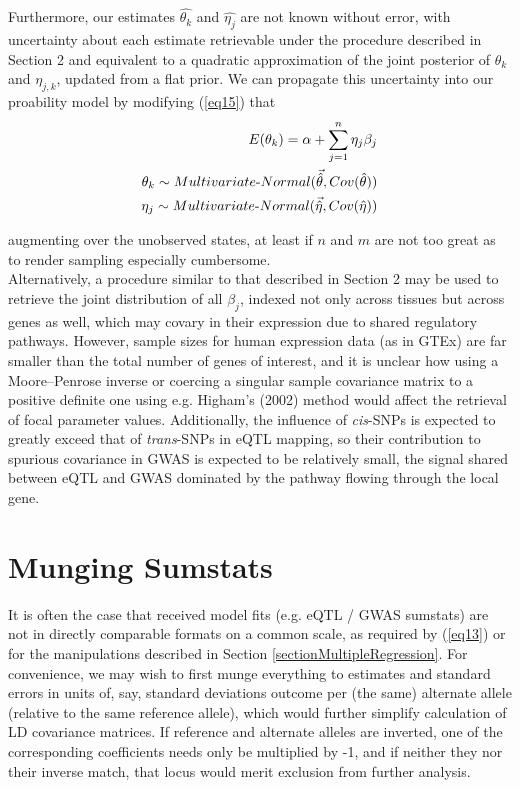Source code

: \documentclass[12pt]{article}
\begin{document}
Furthermore, our estimates $\hat{\theta_k}$ and $\hat{\eta_j}$ are not known without error, with uncertainty about each estimate retrievable under the procedure described in Section 2 and equivalent to a quadratic approximation of the joint posterior of $\theta_k$ and $\eta_{j,k}$, updated from a flat prior. We can propagate this uncertainty into our proability model by modifying (\ref{eq15}) that
\begin{align}
E(\theta_{k}) = \alpha + \sum_{j=1}^{n}\eta_j\beta_j \label{eq42}\\
\theta_{k} \sim Multivariate{\text -}Normal(\vec{\hat{\theta}}, Cov({\hat{\theta}})) \label{eq43}\\
\eta_{j} \sim Multivariate{\text -}Normal(\vec{\hat{\eta}},Cov(\hat{\eta})) \label{eq44}
\end{align}

augmenting over the unobserved states, at least if $n$ and $m$ are not too great as to render sampling especially cumbersome.\\

Alternatively, a procedure similar to that described in Section 2 may be used to retrieve the joint distribution of all $\beta_j$, indexed not only across tissues but across genes as well, which may covary in their expression due to shared regulatory pathways. However, sample sizes for human expression data (as in GTEx) are far smaller than the total number of genes of interest, and it is unclear how using a Moore–Penrose inverse or coercing a singular sample covariance matrix to a positive definite one using e.g. Higham's (2002) method would affect the retrieval of focal parameter values. Additionally, the influence of \textit{cis}-SNPs is expected to greatly exceed that of \textit{trans}-SNPs in eQTL mapping, so their contribution to spurious covariance in GWAS is expected to be relatively small, the signal shared between eQTL and GWAS dominated by the pathway flowing through the local gene.

\section{Munging Sumstats}\label{sectionMunge}

It is often the case that received model fits (e.g. eQTL / GWAS sumstats) are not in directly comparable formats on a common scale, as required by (\ref{eq13}) or for the manipulations described in Section \ref{sectionMultipleRegression}. For convenience, we may wish to first munge everything to estimates and standard errors in units of, say, standard deviations outcome per (the same) alternate allele (relative to the same reference allele), which would further simplify calculation of LD covariance matrices. If reference and alternate alleles are inverted, one of the corresponding coefficients needs only be multiplied by -1, and if neither they nor their inverse match, that locus would merit exclusion from further analysis.
\end{document}

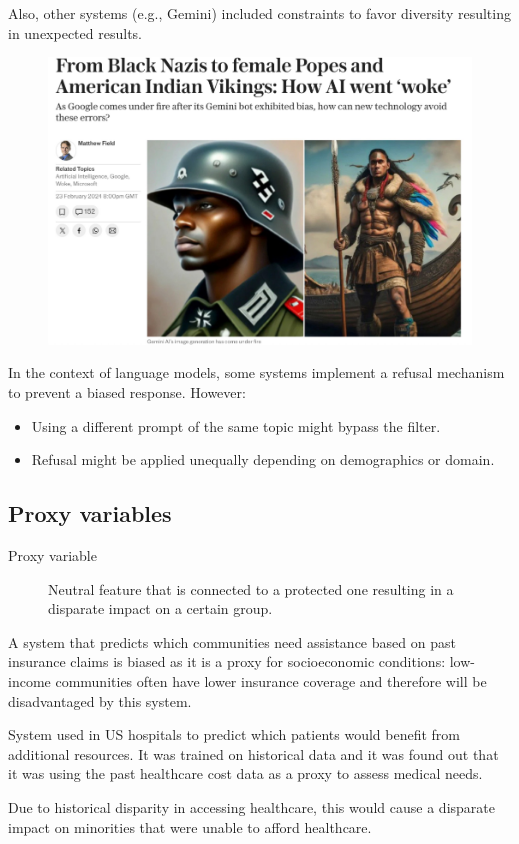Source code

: \begin{example}[Generative AI]
    Also, other systems (e.g., Gemini) included constraints to favor diversity resulting in unexpected results.

    \begin{figure}[H]
        \centering
        \includegraphics[width=0.45\linewidth]{./img/gemini_diversity.png}
    \end{figure}

    In the context of language models, some systems implement a refusal mechanism to prevent a biased response. However:
    \begin{itemize}
        \item Using a different prompt of the same topic might bypass the filter.
        \item Refusal might be applied unequally depending on demographics or domain.
    \end{itemize}
\end{example}


\subsection{Proxy variables}

\begin{description}
    \item[Proxy variable] 
        Neutral feature that is connected to a protected one resulting in a disparate impact on a certain group.
\end{description}

\begin{example}
    A system that predicts which communities need assistance based on past insurance claims is biased as it is a proxy for socioeconomic conditions: low-income communities often have lower insurance coverage and therefore will be disadvantaged by this system.
\end{example}

\begin{example}
    System used in US hospitals to predict which patients would benefit from additional resources. It was trained on historical data and it was found out that it was using the past healthcare cost data as a proxy to assess medical needs.

    Due to historical disparity in accessing healthcare, this would cause a disparate impact on minorities that were unable to afford healthcare.
\end{example}

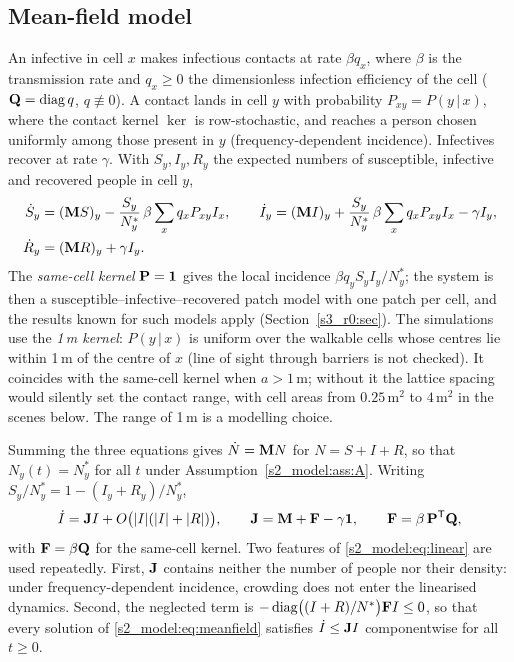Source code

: \subsection{Mean-field model}\label{s2_model:sec:meanfield}

An infective in cell $x$ makes infectious contacts at rate $\beta q_x$, where $\beta$ is the transmission rate
and $q_x\ge0$ the dimensionless infection efficiency of the cell ($\Qm=\diag q$, $q\not\equiv0$). A contact
lands in cell $y$ with probability $P_{xy}=P(y\,|\,x)$, where the contact kernel $\ker$ is row-stochastic, and
reaches a person chosen uniformly among those present in $y$ (frequency-dependent incidence). Infectives
recover at rate $\gamma$. With $S_y,I_y,R_y$ the expected numbers of susceptible, infective and recovered
people in cell $y$,
\begin{equation}\label{s2_model:eq:meanfield}
\begin{aligned}
  \dot S_y &= (\gen S)_y-\frac{S_y}{N^*_y}\,\beta\sum_{x}q_xP_{xy}I_x ,\qquad
  \dot I_y = (\gen I)_y+\frac{S_y}{N^*_y}\,\beta\sum_{x}q_xP_{xy}I_x-\gamma I_y ,\\
  \dot R_y &= (\gen R)_y+\gamma I_y .
\end{aligned}
\end{equation}
The \emph{same-cell kernel} $\ker=\Id$ gives the local incidence $\beta q_yS_yI_y/N^*_y$; the
system is then a susceptible--infective--recovered patch model with one patch per cell, and the results
known for such models apply (Section~\ref{s3_r0:sec}). The simulations use the \emph{1\,m kernel}: $P(y\,|\,x)$
is uniform over the walkable cells whose centres lie within 1\,m of the centre of $x$ (line of sight through
barriers is not checked). It coincides with the same-cell kernel when $a>1$\,m; without it the lattice
spacing would silently set the contact range, with cell areas from $0.25\,\mathrm{m}^2$ to $4\,\mathrm{m}^2$
in the scenes below. The range of 1\,m is a modelling choice.

Summing the three equations gives $\dot N=\gen N$ for $N=S+I+R$, so that $N_y(t)=N^*_y$ for all $t$ under
Assumption~\ref{s2_model:ass:A}. Writing $S_y/N^*_y=1-(I_y+R_y)/N^*_y$,
\begin{equation}\label{s2_model:eq:linear}
  \dot I=\Jm I+O\bigl(|I|(|I|+|R|)\bigr),\qquad \Jm=\gen+\Fm-\gamma\Id,\qquad \Fm=\beta\,\ker^{\T}\Qm ,
\end{equation}
with $\Fm=\beta\Qm$ for the same-cell kernel. Two features of \eqref{s2_model:eq:linear} are used repeatedly.
First, $\Jm$ contains neither the number of people nor their density: under frequency-dependent incidence,
crowding does not enter the linearised dynamics. Second, the neglected term is
$-\diag\bigl((I+R)/N^*\bigr)\Fm I\le0$, so that every solution of \eqref{s2_model:eq:meanfield} satisfies
$\dot I\le\Jm I$ componentwise for all $t\ge0$.

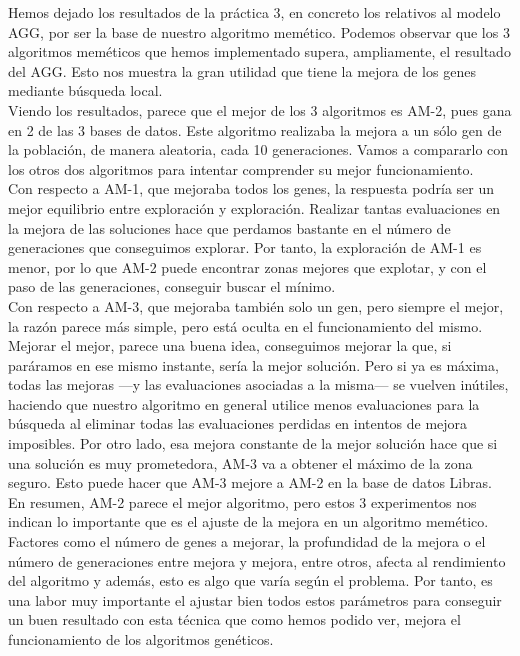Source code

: Hemos dejado los resultados de la práctica 3, en concreto los relativos al modelo AGG, por ser la base de nuestro algoritmo memético. Podemos observar que los 3 algoritmos meméticos que hemos implementado supera, ampliamente, el resultado del AGG. Esto nos muestra la gran utilidad que tiene la mejora de los genes mediante búsqueda local.\\

Viendo los resultados, parece que el mejor de los 3 algoritmos es AM-2, pues gana en 2 de las 3 bases de datos. Este algoritmo realizaba la mejora a un sólo gen de la población, de manera aleatoria, cada 10 generaciones. Vamos a compararlo con los otros dos algoritmos para intentar comprender su mejor funcionamiento.\\

Con respecto a AM-1, que mejoraba todos los genes, la respuesta podría ser un mejor equilibrio entre exploración y exploración. Realizar tantas evaluaciones en la mejora de las soluciones hace que perdamos bastante en el número de generaciones que conseguimos explorar. Por tanto, la exploración de AM-1 es menor, por lo que AM-2 puede encontrar zonas mejores que explotar, y con el paso de las generaciones, conseguir buscar el mínimo.\\

Con respecto a AM-3, que mejoraba también solo un gen, pero siempre el mejor, la razón parece más simple, pero está oculta en el funcionamiento del mismo. Mejorar el mejor, parece una buena idea, conseguimos mejorar la que, si paráramos en ese mismo instante, sería la mejor solución. Pero si ya es máxima, todas las mejoras ---y las evaluaciones asociadas a la misma--- se vuelven inútiles, haciendo que nuestro algoritmo en general utilice menos evaluaciones para la búsqueda al eliminar todas las evaluaciones perdidas en intentos de mejora imposibles. Por otro lado, esa mejora constante de la mejor solución hace que si una solución es muy prometedora, AM-3 va a obtener el máximo de la zona seguro. Esto puede hacer que AM-3 mejore a AM-2 en la base de datos Libras.\\

En resumen, AM-2 parece el mejor algoritmo, pero estos 3 experimentos nos indican lo importante que es el ajuste de la mejora en un algoritmo memético. Factores como el número de genes a mejorar, la profundidad de la mejora o el número de generaciones entre mejora y mejora, entre otros, afecta al rendimiento del algoritmo y además, esto es algo que varía según el problema. Por tanto, es una labor muy importante el ajustar bien todos estos parámetros para conseguir un buen resultado con esta técnica que como hemos podido ver, mejora el funcionamiento de los algoritmos genéticos.\\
----------
**TASK**
The lines above from the one containing "recover at rate" through the one containing "I\le0$, so that" are to be set down exactly, and no others.

**RESULT OF THIS TASK**
recover at rate $\gamma$. With $S_y,I_y,R_y$ the expected numbers of susceptible, infective and recovered
people in cell $y$,
\begin{equation}\label{s2_model:eq:meanfield}
\begin{aligned}
  \dot S_y &= (\gen S)_y-\frac{S_y}{N^*_y}\,\beta\sum_{x}q_xP_{xy}I_x ,\qquad
  \dot I_y = (\gen I)_y+\frac{S_y}{N^*_y}\,\beta\sum_{x}q_xP_{xy}I_x-\gamma I_y ,\\
  \dot R_y &= (\gen R)_y+\gamma I_y .
\end{aligned}
\end{equation}
The \emph{same-cell kernel} $\ker=\Id$ gives the local incidence $\beta q_yS_yI_y/N^*_y$; the
system is then a susceptible--infective--recovered patch model with one patch per cell, and the results
known for such models apply (Section~\ref{s3_r0:sec}). The simulations use the \emph{1\,m kernel}: $P(y\,|\,x)$
is uniform over the walkable cells whose centres lie within 1\,m of the centre of $x$ (line of sight through
barriers is not checked). It coincides with the same-cell kernel when $a>1$\,m; without it the lattice
spacing would silently set the contact range, with cell areas from $0.25\,\mathrm{m}^2$ to $4\,\mathrm{m}^2$
in the scenes below. The range of 1\,m is a modelling choice.

Summing the three equations gives $\dot N=\gen N$ for $N=S+I+R$, so that $N_y(t)=N^*_y$ for all $t$ under
Assumption~\ref{s2_model:ass:A}. Writing $S_y/N^*_y=1-(I_y+R_y)/N^*_y$,
\begin{equation}\label{s2_model:eq:linear}
  \dot I=\Jm I+O\bigl(|I|(|I|+|R|)\bigr),\qquad \Jm=\gen+\Fm-\gamma\Id,\qquad \Fm=\beta\,\ker^{\T}\Qm ,
\end{equation}
with $\Fm=\beta\Qm$ for the same-cell kernel. Two features of \eqref{s2_model:eq:linear} are used repeatedly.
First, $\Jm$ contains neither the number of people nor their density: under frequency-dependent incidence,
crowding does not enter the linearised dynamics. Second, the neglected term is
$-\diag\bigl((I+R)/N^*\bigr)\Fm I\le0$, so that every solution of \eqref{s2_model:eq:meanfield} satisfies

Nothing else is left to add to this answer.